> [What you need to do]: Each line in these records that contains "пода" counts once. Give the number only.

(Rendered images with source text)
»»

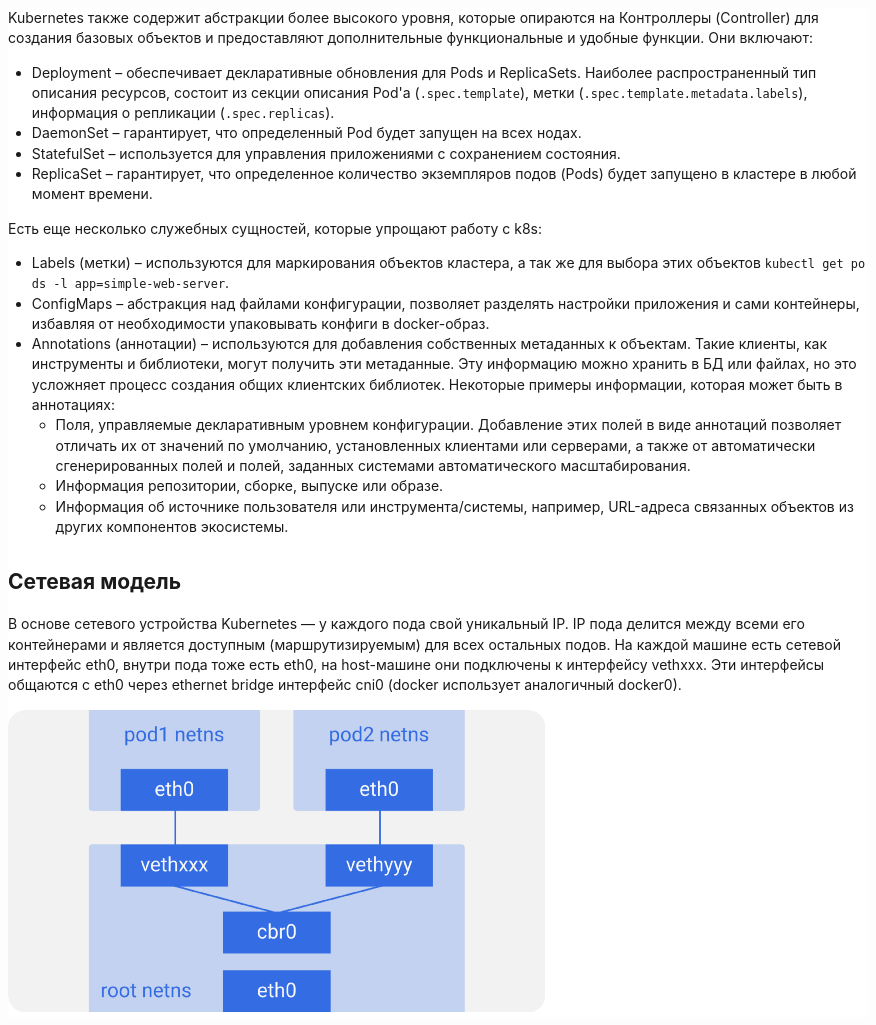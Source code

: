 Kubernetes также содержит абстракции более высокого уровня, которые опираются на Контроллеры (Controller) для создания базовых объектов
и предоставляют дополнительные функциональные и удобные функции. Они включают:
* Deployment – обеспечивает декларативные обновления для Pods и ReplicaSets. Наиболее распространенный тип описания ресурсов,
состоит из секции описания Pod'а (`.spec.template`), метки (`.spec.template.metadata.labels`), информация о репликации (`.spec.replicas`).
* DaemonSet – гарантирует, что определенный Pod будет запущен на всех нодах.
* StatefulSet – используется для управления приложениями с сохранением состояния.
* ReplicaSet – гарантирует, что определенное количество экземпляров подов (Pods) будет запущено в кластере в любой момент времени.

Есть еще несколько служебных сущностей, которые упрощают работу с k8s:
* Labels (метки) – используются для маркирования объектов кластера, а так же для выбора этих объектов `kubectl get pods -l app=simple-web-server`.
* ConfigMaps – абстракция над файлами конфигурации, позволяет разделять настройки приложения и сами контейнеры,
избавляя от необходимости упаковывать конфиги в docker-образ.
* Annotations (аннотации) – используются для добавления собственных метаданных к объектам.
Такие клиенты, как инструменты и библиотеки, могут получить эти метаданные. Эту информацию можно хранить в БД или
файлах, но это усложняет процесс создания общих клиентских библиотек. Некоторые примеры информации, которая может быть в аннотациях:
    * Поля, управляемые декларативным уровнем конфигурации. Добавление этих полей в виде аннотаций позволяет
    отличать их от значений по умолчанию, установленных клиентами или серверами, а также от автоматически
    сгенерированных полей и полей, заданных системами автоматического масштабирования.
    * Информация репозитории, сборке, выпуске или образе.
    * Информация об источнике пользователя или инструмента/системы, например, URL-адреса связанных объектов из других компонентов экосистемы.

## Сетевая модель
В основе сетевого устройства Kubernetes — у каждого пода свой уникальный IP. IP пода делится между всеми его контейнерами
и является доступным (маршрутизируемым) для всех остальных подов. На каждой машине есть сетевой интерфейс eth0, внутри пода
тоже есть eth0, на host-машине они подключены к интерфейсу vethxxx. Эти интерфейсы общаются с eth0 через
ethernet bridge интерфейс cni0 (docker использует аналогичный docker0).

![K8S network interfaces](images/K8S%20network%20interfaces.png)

««
»»

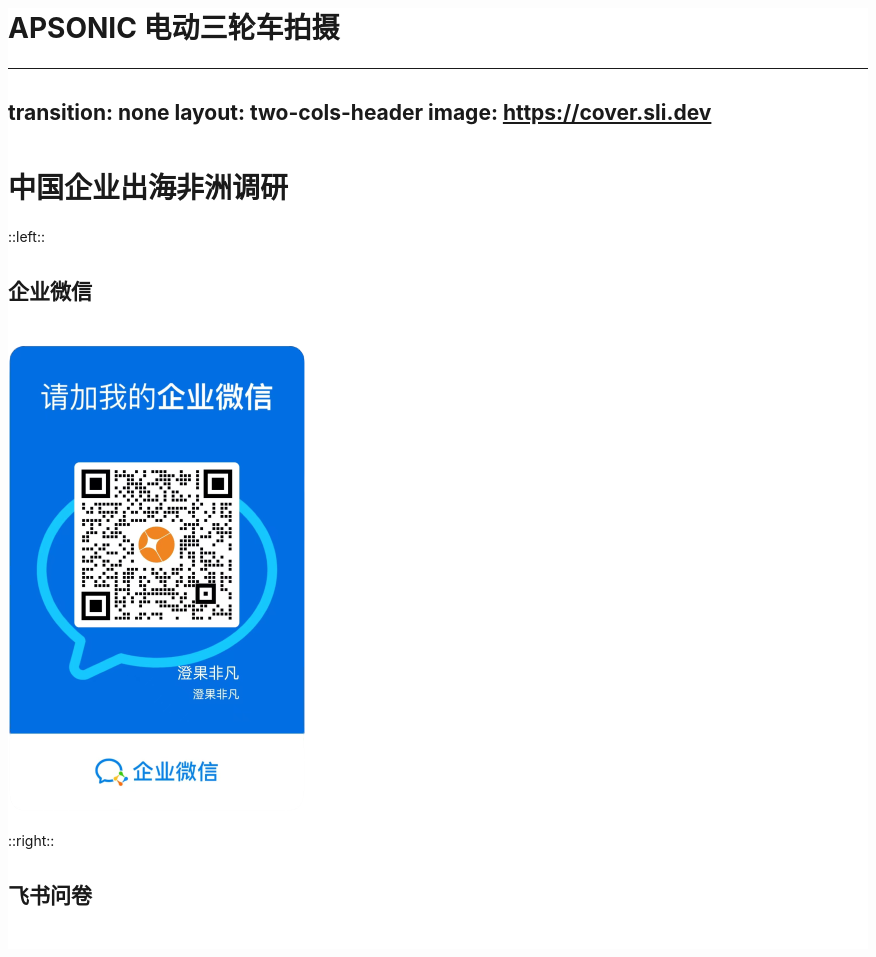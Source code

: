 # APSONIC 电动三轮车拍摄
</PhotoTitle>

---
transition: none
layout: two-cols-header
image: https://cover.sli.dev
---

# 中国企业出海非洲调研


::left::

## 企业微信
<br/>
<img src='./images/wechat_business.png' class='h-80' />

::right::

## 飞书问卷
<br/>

««

> [Answer area]: 2